I calcoli fatti finora per prevedere l’innalzamento del livello del mare non erano sbagliati, ma non avevano tenuto conto del fatto che, nelle zone costiere più popolose, questo fenomeno si somma a un vero e proprio sprofondamento della terra. Si tratta di un fenomeno noto come subsidenza, per il quale il terreno tende ad abbassarsi, ed è dovuto in larga parte ad attività antropiche come il pompaggio delle acque sotterranee, l’estrazione di materiali dal terreno e la produzione di sedimenti.
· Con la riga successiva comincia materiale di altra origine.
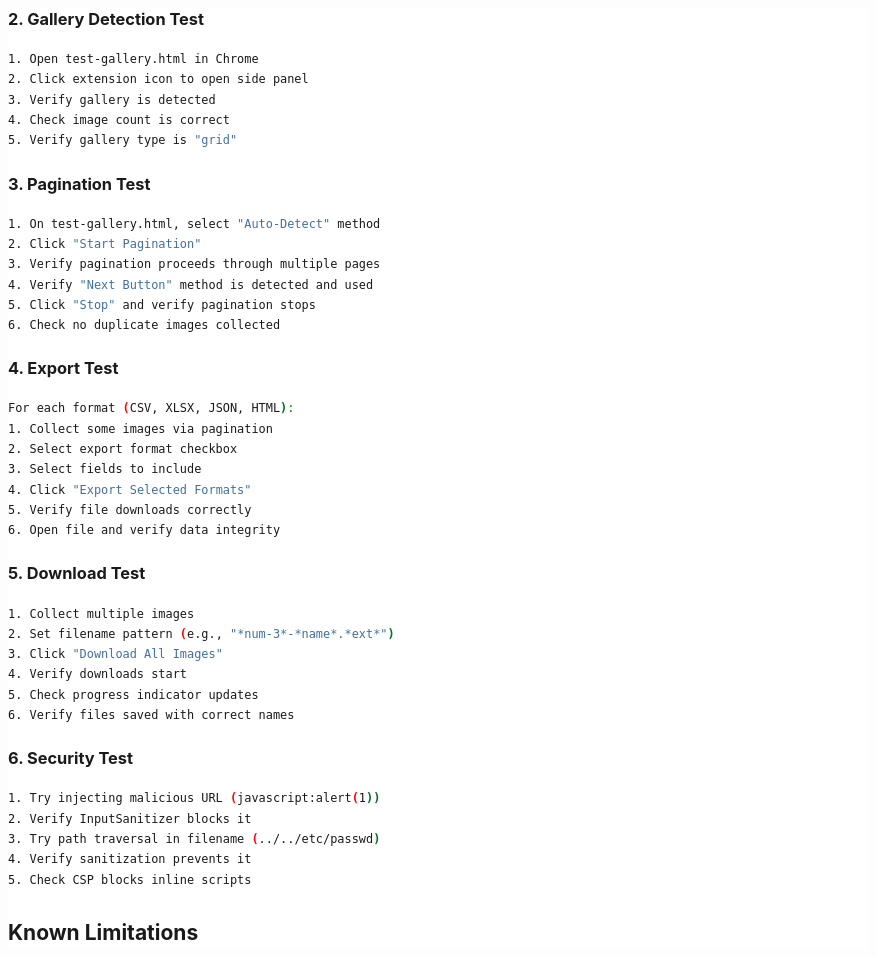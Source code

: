 ### 2. Gallery Detection Test
```bash
1. Open test-gallery.html in Chrome
2. Click extension icon to open side panel
3. Verify gallery is detected
4. Check image count is correct
5. Verify gallery type is "grid"
```

### 3. Pagination Test
```bash
1. On test-gallery.html, select "Auto-Detect" method
2. Click "Start Pagination"
3. Verify pagination proceeds through multiple pages
4. Verify "Next Button" method is detected and used
5. Click "Stop" and verify pagination stops
6. Check no duplicate images collected
```

### 4. Export Test
```bash
For each format (CSV, XLSX, JSON, HTML):
1. Collect some images via pagination
2. Select export format checkbox
3. Select fields to include
4. Click "Export Selected Formats"
5. Verify file downloads correctly
6. Open file and verify data integrity
```

### 5. Download Test
```bash
1. Collect multiple images
2. Set filename pattern (e.g., "*num-3*-*name*.*ext*")
3. Click "Download All Images"
4. Verify downloads start
5. Check progress indicator updates
6. Verify files saved with correct names
```

### 6. Security Test
```bash
1. Try injecting malicious URL (javascript:alert(1))
2. Verify InputSanitizer blocks it
3. Try path traversal in filename (../../etc/passwd)
4. Verify sanitization prevents it
5. Check CSP blocks inline scripts
```

## Known Limitations
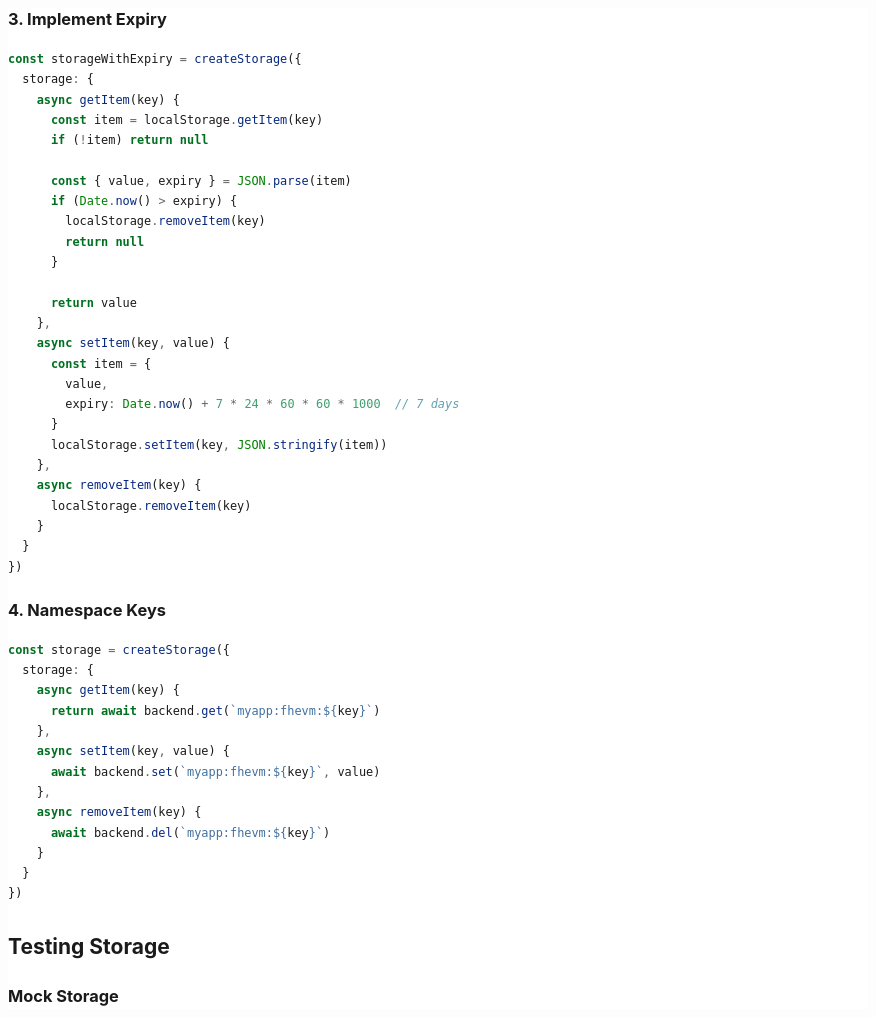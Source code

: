### 3. Implement Expiry

```typescript
const storageWithExpiry = createStorage({
  storage: {
    async getItem(key) {
      const item = localStorage.getItem(key)
      if (!item) return null

      const { value, expiry } = JSON.parse(item)
      if (Date.now() > expiry) {
        localStorage.removeItem(key)
        return null
      }

      return value
    },
    async setItem(key, value) {
      const item = {
        value,
        expiry: Date.now() + 7 * 24 * 60 * 60 * 1000  // 7 days
      }
      localStorage.setItem(key, JSON.stringify(item))
    },
    async removeItem(key) {
      localStorage.removeItem(key)
    }
  }
})
```

### 4. Namespace Keys

```typescript
const storage = createStorage({
  storage: {
    async getItem(key) {
      return await backend.get(`myapp:fhevm:${key}`)
    },
    async setItem(key, value) {
      await backend.set(`myapp:fhevm:${key}`, value)
    },
    async removeItem(key) {
      await backend.del(`myapp:fhevm:${key}`)
    }
  }
})
```

## Testing Storage

### Mock Storage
Impressionanti i dati resi noti dallo studio, che è stato pubblicato su Nature: mentre negli ultimi decenni il livello del mare è aumentato mediamente di 2,55 millimetri all’anno, osservano i ricercatori, nelle aree costiere più popolate tale crescita varia dai 7,8 ai 9,9 mm all’anno, valori fino a 4 volte maggiori.

È la prima volta che uno studio calcola l’impatto della subsidenza sull’innalzamento del livello del mare a livello globale.
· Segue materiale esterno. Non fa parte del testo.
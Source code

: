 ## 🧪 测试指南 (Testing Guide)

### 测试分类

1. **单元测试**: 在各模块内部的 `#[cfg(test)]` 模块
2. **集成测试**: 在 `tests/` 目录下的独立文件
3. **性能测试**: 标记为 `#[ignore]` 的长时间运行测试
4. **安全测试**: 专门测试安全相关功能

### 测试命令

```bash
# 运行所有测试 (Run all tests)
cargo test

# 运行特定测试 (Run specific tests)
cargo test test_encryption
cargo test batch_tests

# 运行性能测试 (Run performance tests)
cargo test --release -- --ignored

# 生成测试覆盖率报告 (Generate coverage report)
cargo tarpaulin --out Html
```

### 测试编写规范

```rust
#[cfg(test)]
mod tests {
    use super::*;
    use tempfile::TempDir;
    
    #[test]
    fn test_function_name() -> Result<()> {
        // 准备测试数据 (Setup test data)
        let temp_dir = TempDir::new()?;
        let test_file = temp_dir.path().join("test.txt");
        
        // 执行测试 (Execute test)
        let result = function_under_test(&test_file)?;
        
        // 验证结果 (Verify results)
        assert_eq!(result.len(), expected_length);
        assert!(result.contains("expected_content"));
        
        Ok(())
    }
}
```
Robert Nicholls, autore principale della ricerca e direttore del Tyndall Center for Climate Change Research del Regno Unito, ha rivelato alla CNN che i risultati sono stati sorprendenti anche per gli stessi ricercatori. La situazione è grave soprattutto nelle zone dei delta dei fiumi: da una parte i fiumi portano i sedimenti verso il mare, concorrendo all’aumento del peso che si accumula sul terreno, e dall’altra determinano un aumento delle attività come il pompaggio delle acque sotterranee.

Le aree che finora sono state più colpite dall’innalzamento del livello del mare in relazione al cedimento del suolo sono soprattutto le zone costiere dell’Asia, dove si somma la presenza di molti fiumi a quella di città estremamente popolose.
Secondo i ricercatori «il sud, il sud-est e l’est dell’Asia ospitano il 71 per cento dell’intera popolazione costiera globale che vive al di sotto dei 10 metri di altitudine».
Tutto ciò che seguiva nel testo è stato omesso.